Others were also upset by what they saw and what they heard from rangers during the meetings and walks through the groves. Community college biology professor Sam Pusateri contended that rangers are "damaging and killing the trees you are here to protect."
Fire Scars Abound
Most of the controversy focused on the 1985 burn of 110 acres, less than three miles from Giant Forest Village, a heavily used part of the park. Harsh black fire scars abound in the mixed stand of pine, fir and giant sequoias. Some of the smaller trees are dead or dying, yet underfoot, millions of tiny sequoia seedlings can be seen spouting through the ash.
"We didn't burn down the forest, we just scorched some trees," said Sequoia Park naturalist William Tweed, who believes that the grove's "ultimate beauty" lies in the natural processes of the forest, which include fire. "We have to restore the natural order," he said.

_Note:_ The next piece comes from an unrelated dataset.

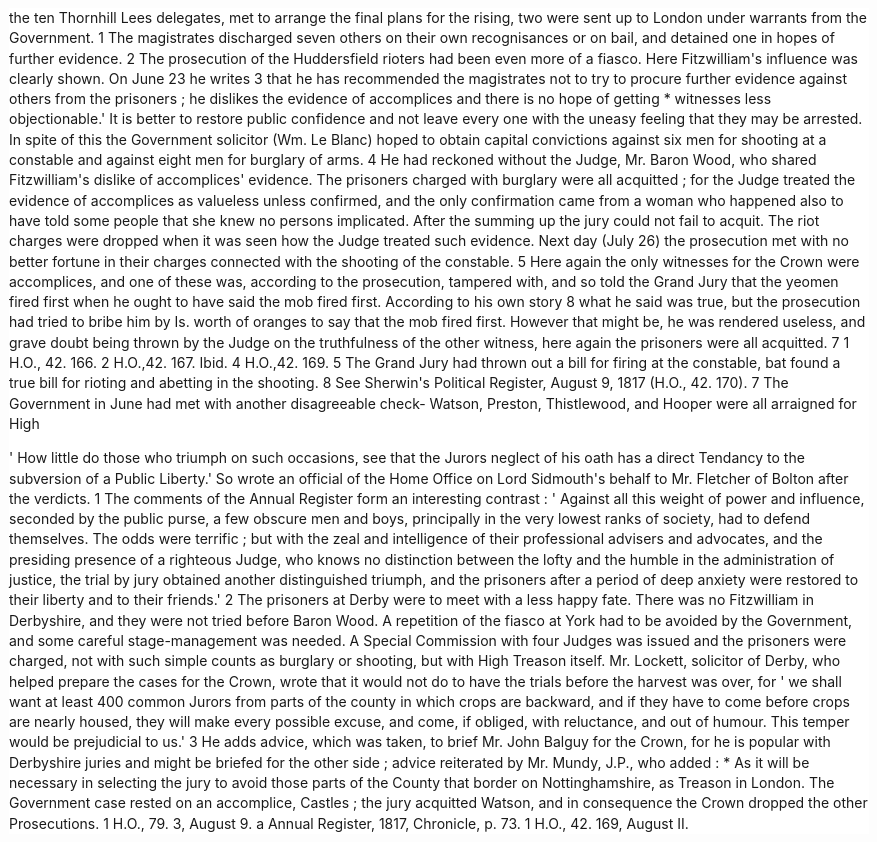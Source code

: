 
the ten Thornhill Lees delegates, met to arrange the final plans for the rising, two were sent up to London under warrants from the Government. 1 The magistrates discharged seven others on their own recognisances or on bail, and detained one in hopes of further evidence. 2 The prosecution of the Huddersfield rioters had been even more of a fiasco. Here Fitzwilliam's influence was clearly shown. On June 23 he writes 3 that he has recommended the magistrates not to try to procure further evidence against others from the prisoners ; he dislikes the evidence of accomplices and there is no hope of getting * witnesses less objectionable.' It is better to restore public confidence and not leave every one with the uneasy feeling that they may be arrested. In spite of this the Government solicitor (Wm. Le Blanc) hoped to obtain capital convictions against six men for shooting at a constable and against eight men for burglary of arms. 4 He had reckoned without the Judge, Mr. Baron Wood, who shared Fitzwilliam's dislike of accomplices' evidence. The prisoners charged with burglary were all acquitted ; for the Judge treated the evidence of accomplices as valueless unless confirmed, and the only confirmation came from a woman who happened also to have told some people that she knew no persons implicated. After the summing up the jury could not fail to acquit. The riot charges were dropped when it was seen how the Judge treated such evidence. Next day (July 26) the prosecution met with no better fortune in their charges connected with the shooting of the constable. 5 Here again the only witnesses for the Crown were accomplices, and one of these was, according to the prosecution, tampered with, and so told the Grand Jury that the yeomen fired first when he ought to have said the mob fired first. According to his own story 8 what he said was true, but the prosecution had tried to bribe him by Is. worth of oranges to say that the mob fired first. However that might be, he was rendered useless, and grave doubt being thrown by the Judge on the truthfulness of the other witness, here again the prisoners were all acquitted. 7 1 H.O., 42. 166. 2 H.O.,42. 167. Ibid. 4 H.O.,42. 169. 5 The Grand Jury had thrown out a bill for firing at the constable, bat found a true bill for rioting and abetting in the shooting. 8 See Sherwin's Political Register, August 9, 1817 (H.O., 42. 170). 7 The Government in June had met with another disagreeable check- Watson, Preston, Thistlewood, and Hooper were all arraigned for High 

' How little do those who triumph on such occasions, see that the Jurors neglect of his oath has a direct Tendancy to the subversion of a Public Liberty.' So wrote an official of the Home Office on Lord Sidmouth's behalf to Mr. Fletcher of Bolton after the verdicts. 1 The comments of the Annual Register form an interesting contrast : ' Against all this weight of power and influence, seconded by the public purse, a few obscure men and boys, principally in the very lowest ranks of society, had to defend themselves. The odds were terrific ; but with the zeal and intelligence of their professional advisers and advocates, and the presiding presence of a righteous Judge, who knows no distinction between the lofty and the humble in the administration of justice, the trial by jury obtained another distinguished triumph, and the prisoners after a period of deep anxiety were restored to their liberty and to their friends.' 2 The prisoners at Derby were to meet with a less happy fate. There was no Fitzwilliam in Derbyshire, and they were not tried before Baron Wood. A repetition of the fiasco at York had to be avoided by the Government, and some careful stage-management was needed. A Special Commission with four Judges was issued and the prisoners were charged, not with such simple counts as burglary or shooting, but with High Treason itself. Mr. Lockett, solicitor of Derby, who helped prepare the cases for the Crown, wrote that it would not do to have the trials before the harvest was over, for ' we shall want at least 400 common Jurors from parts of the county in which crops are backward, and if they have to come before crops are nearly housed, they will make every possible excuse, and come, if obliged, with reluctance, and out of humour. This temper would be prejudicial to us.' 3 He adds advice, which was taken, to brief Mr. John Balguy for the Crown, for he is popular with Derbyshire juries and might be briefed for the other side ; advice reiterated by Mr. Mundy, J.P., who added : * As it will be necessary in selecting the jury to avoid those parts of the County that border on Nottinghamshire, as Treason in London. The Government case rested on an accomplice, Castles ; the jury acquitted Watson, and in consequence the Crown dropped the other Prosecutions. 1 H.O., 79. 3, August 9. a Annual Register, 1817, Chronicle, p. 73. 1 H.O., 42. 169, August II.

"Fire scars are part of the aesthetics," added Russell D. Butcher of the National Parks and Conservation Assn. Butcher, along with Joe Fontaine, past president of the Sierra Club, supports the park service burning program.
Without fire, the survival of the sequoia groves would be in jeopardy, but fire's aftermath leaves behind scenes that are stark and ugly to people who grew up with the idea--underscored by countless lessons from Smokey the Bear--that forest fires are destructive and should be prevented.
When criticism of the Sequoia burns surfaced several months ago, Howard Chapman, the park ser vice's western regional director, appointed the special advisory panel, chaired by Norman Christensen, a Duke University botany professor. The panel includes experts from Montana University, the University of California and private companies. Its mandate is to review and evaluate the park's prescribed-burn policies.
The park service goal, both here and in Yosemite National Park, where a burning program also is in place, is to return the forests to their "natural" state--defined as the mid-1800s. "We are re-introducing fire into the ecosystem," explained Bruce M. Kilgore, chief resources manager for the park service's western region.
Cleared Forest Floor
Sequoia Giganteas, the massive cousins of the taller, slimmer coastal redwoods, grow only on the western slopes of the Sierra Nevada between 6,000 and 8,000 feet. Most are now in public ownership in Yosemite National Park, Calaveras Big Trees State Park, and here, where 161,000 grow on 8,000 acres stretching out over 30 miles of rugged mountain terrain.
For thousands of years before California's settlement, summer lightning storms touched off many small wild fires that burned slowly through the forests without harming the sequoias. These fires cleared the forest floor, thinning out the smaller pine and fir trees, converting downed wood to useable nutrients, and triggering the release of sequoia seeds, Kilgore said.
Then a century of fire suppression allowed thickets of pine, fir and underbrush to grow and, as these plants died out, the amount of flammable dead wood and debris accumulated on the forest floor. Unnaturally heavy fuel buildups posed a threat of catastrophic fires, and disrupted the sequoia reproductive cycle.
Starting in 1969, scientists and rangers began to cautiously experiment with controlled fires here.